If You're Going to Live in the Country eBook

This eBook from the Gutenberg Project consists of approximately 167 pages of information about If You're Going to Live in the Country.

In using this system, there are two things to bear in mind.  The action that goes on within a septic tank will only dissolve paper of tissue grade.  Therefore, old bandages, pieces of absorbent cotton, and the like should go into the incinerator.  Otherwise, they will clog the system and a thorough cleaning will be imperative.  Secondly, the leaders which care for the water from the eaves cannot be connected to it, as entirely too much water would flow into the tank during storms.

However, there are several ways of taking care of the water shed by roofs during heavy or protracted rains.  In some localities where the supply of water is excessively hard or is so meager that it is not sufficient for all household purposes, pipes from the eaves are connected with an underground cistern, thus conserving the prized rain water.  Otherwise, the common practice is simply to equip leaders or down-spouts with “quarter-bend” sections at the lower ends to keep water away from the foundation.  This is a cheap and easy way; but if the land does not slope away from the house enough so that this water drains rapidly, pools and mud puddles are the result.  Worse still, water may filter through foundation walls and leave a small lake in the cellar after every heavy rain.  The disadvantages of the latter are obvious.

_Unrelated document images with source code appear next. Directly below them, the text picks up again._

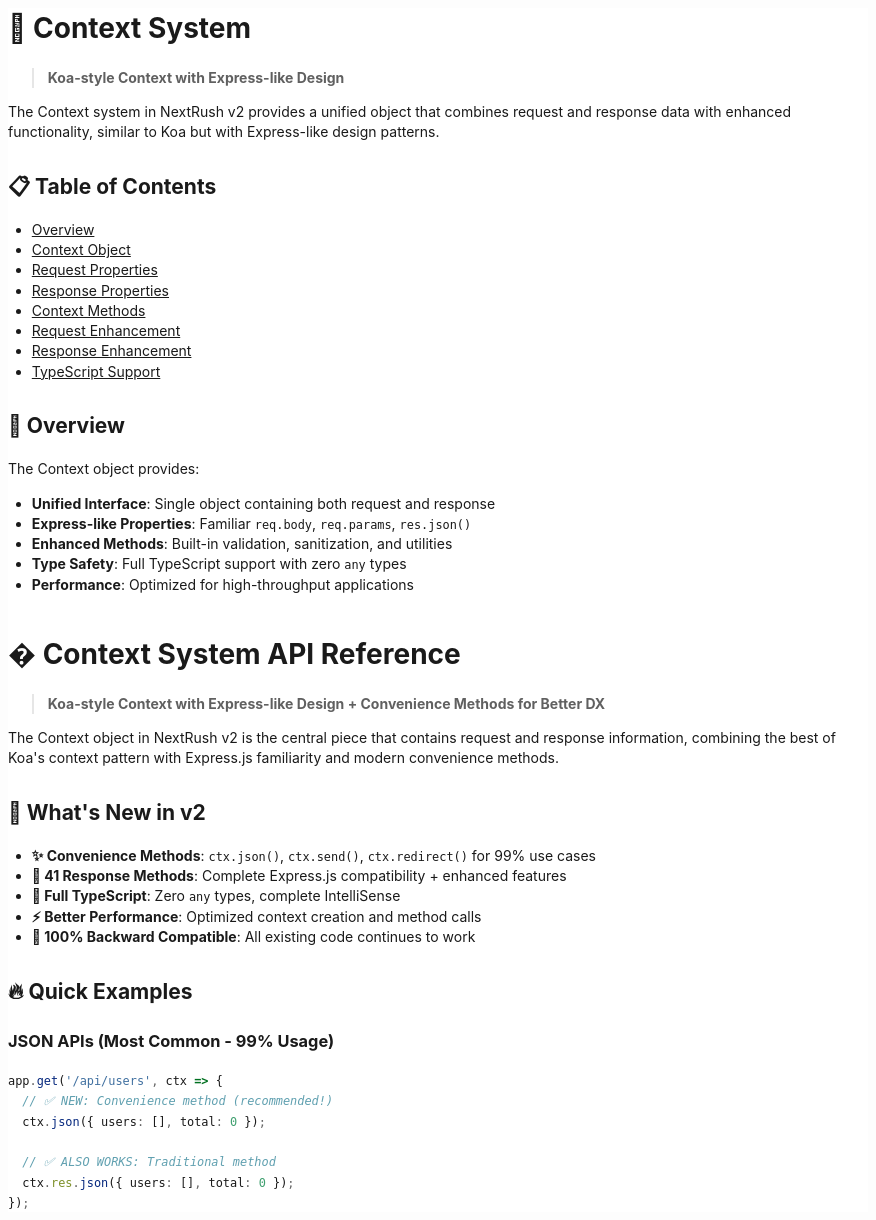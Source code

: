 # 🔄 Context System

> **Koa-style Context with Express-like Design**

The Context system in NextRush v2 provides a unified object that combines request and response data with enhanced functionality, similar to Koa but with Express-like design patterns.

## 📋 **Table of Contents**

- [Overview](#overview)
- [Context Object](#context-object)
- [Request Properties](#request-properties)
- [Response Properties](#response-properties)
- [Context Methods](#context-methods)
- [Request Enhancement](#request-enhancement)
- [Response Enhancement](#response-enhancement)
- [TypeScript Support](#typescript-support)

## 🎯 **Overview**

The Context object provides:

- **Unified Interface**: Single object containing both request and response
- **Express-like Properties**: Familiar `req.body`, `req.params`, `res.json()`
- **Enhanced Methods**: Built-in validation, sanitization, and utilities
- **Type Safety**: Full TypeScript support with zero `any` types
- **Performance**: Optimized for high-throughput applications

# � Context System API Reference

> **Koa-style Context with Express-like Design + Convenience Methods for Better DX**

The Context object in NextRush v2 is the central piece that contains request and response information, combining the best of Koa's context pattern with Express.js familiarity and modern convenience methods.

## 🚀 **What's New in v2**

- **✨ Convenience Methods**: `ctx.json()`, `ctx.send()`, `ctx.redirect()` for 99% use cases
- **📝 41 Response Methods**: Complete Express.js compatibility + enhanced features
- **🦾 Full TypeScript**: Zero `any` types, complete IntelliSense
- **⚡ Better Performance**: Optimized context creation and method calls
- **🔄 100% Backward Compatible**: All existing code continues to work

## 🔥 **Quick Examples**

### **JSON APIs (Most Common - 99% Usage)**

```typescript
app.get('/api/users', ctx => {
  // ✅ NEW: Convenience method (recommended!)
  ctx.json({ users: [], total: 0 });

  // ✅ ALSO WORKS: Traditional method
  ctx.res.json({ users: [], total: 0 });
});
```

The remedy is a dry well for each down-spout.  They are simple and inexpensive, being small pits dug six to ten feet away from foundation walls and reaching below the frost line.  They are filled to a depth of about two feet with broken stone, fragments of brick, or like material and connected with the down-spouts by glazed tile pipes.  A cover of roofing paper is added and the earth then replaced.  The rain water is thus absorbed below ground, instead of being left to wear small gullies into an otherwise well-kept lawn.

Sometimes the contour of land about the house is such that it resembles a relief map of the Finger Lake country after each heavy rain or spring freshet.  Subsurface drainage is the answer.  In other words, a line of land tile like the fields of the septic tank.  Through it this mislocated water may drain into a dry well, open ditch, or the gutter along the highway.

Several years ago, highway improvement presented us with such a problem.  The road gang put in a culvert through which flowed the drainage from a hill on the opposite side of the road.  There was no redress from the Town Fathers.  Technically ours was farm land and the established custom was that highway water could wander as it would and drain as natural slope dictated.  It was be flooded or do something.  A subsurface drain, some fifty feet long and connected with the gutter of an intersecting road, took care of the lawn.  For the rest of the water to which we were made heir by the same fit of highway betterment, two local odd-job specialists dug an open trench across a little-used field.  It terminated at an old subsurface drainage line constructed years ago when some one, who had the gift, brought forth fine crops of corn, potatoes, and beans there.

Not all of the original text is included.